-- Exercise goal --
Find how many lines in the material below hold the word "includes". Reply with that figure alone.

---- Data for this exercise

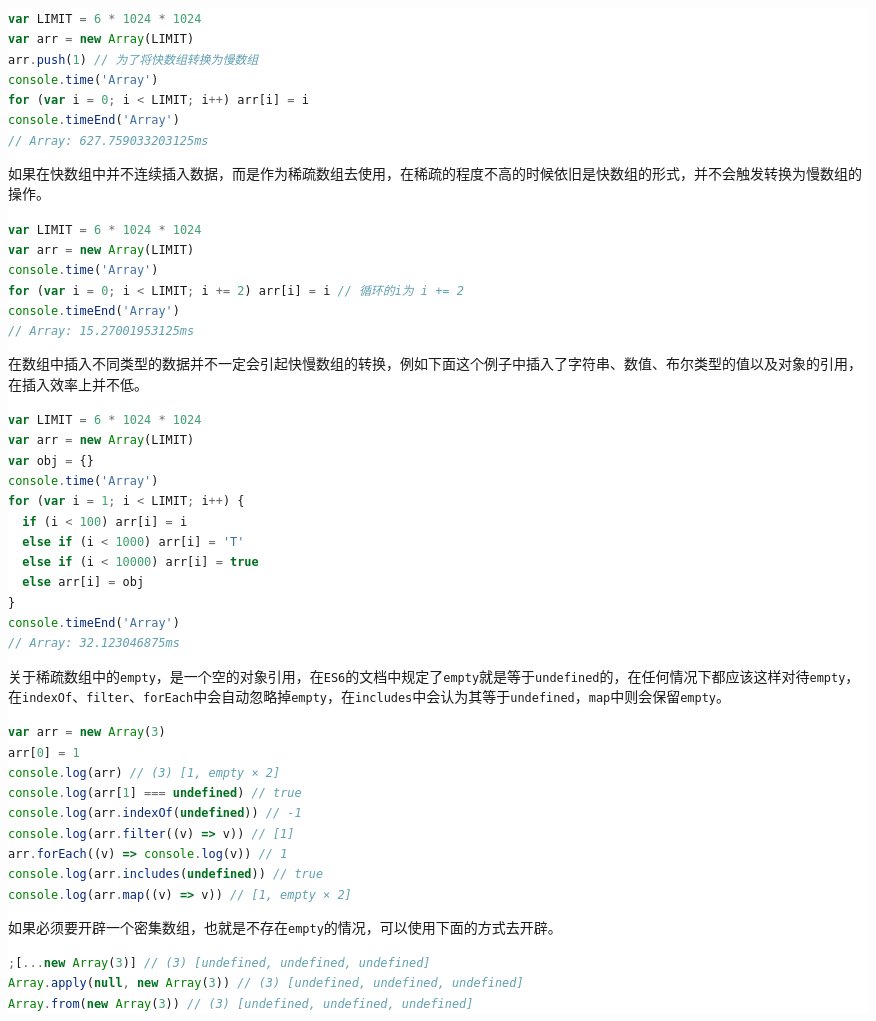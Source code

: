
 ```javascript
var LIMIT = 6 * 1024 * 1024
var arr = new Array(LIMIT)
arr.push(1) // 为了将快数组转换为慢数组
console.time('Array')
for (var i = 0; i < LIMIT; i++) arr[i] = i
console.timeEnd('Array')
// Array: 627.759033203125ms
```

如果在快数组中并不连续插入数据，而是作为稀疏数组去使用，在稀疏的程度不高的时候依旧是快数组的形式，并不会触发转换为慢数组的操作。

```javascript
var LIMIT = 6 * 1024 * 1024
var arr = new Array(LIMIT)
console.time('Array')
for (var i = 0; i < LIMIT; i += 2) arr[i] = i // 循环的i为 i += 2
console.timeEnd('Array')
// Array: 15.27001953125ms
```

在数组中插入不同类型的数据并不一定会引起快慢数组的转换，例如下面这个例子中插入了字符串、数值、布尔类型的值以及对象的引用，在插入效率上并不低。

```javascript
var LIMIT = 6 * 1024 * 1024
var arr = new Array(LIMIT)
var obj = {}
console.time('Array')
for (var i = 1; i < LIMIT; i++) {
  if (i < 100) arr[i] = i
  else if (i < 1000) arr[i] = 'T'
  else if (i < 10000) arr[i] = true
  else arr[i] = obj
}
console.timeEnd('Array')
// Array: 32.123046875ms
```

关于稀疏数组中的`empty`，是一个空的对象引用，在`ES6`的文档中规定了`empty`就是等于`undefined`的，在任何情况下都应该这样对待`empty`，在`indexOf`、`filter`、`forEach`中会自动忽略掉`empty`，在`includes`中会认为其等于`undefined`，`map`中则会保留`empty`。

```javascript
var arr = new Array(3)
arr[0] = 1
console.log(arr) // (3) [1, empty × 2]
console.log(arr[1] === undefined) // true
console.log(arr.indexOf(undefined)) // -1
console.log(arr.filter((v) => v)) // [1]
arr.forEach((v) => console.log(v)) // 1
console.log(arr.includes(undefined)) // true
console.log(arr.map((v) => v)) // [1, empty × 2]
```

如果必须要开辟一个密集数组，也就是不存在`empty`的情况，可以使用下面的方式去开辟。

```javascript
;[...new Array(3)] // (3) [undefined, undefined, undefined]
Array.apply(null, new Array(3)) // (3) [undefined, undefined, undefined]
Array.from(new Array(3)) // (3) [undefined, undefined, undefined]
```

--------

-- Solution to the problem --
2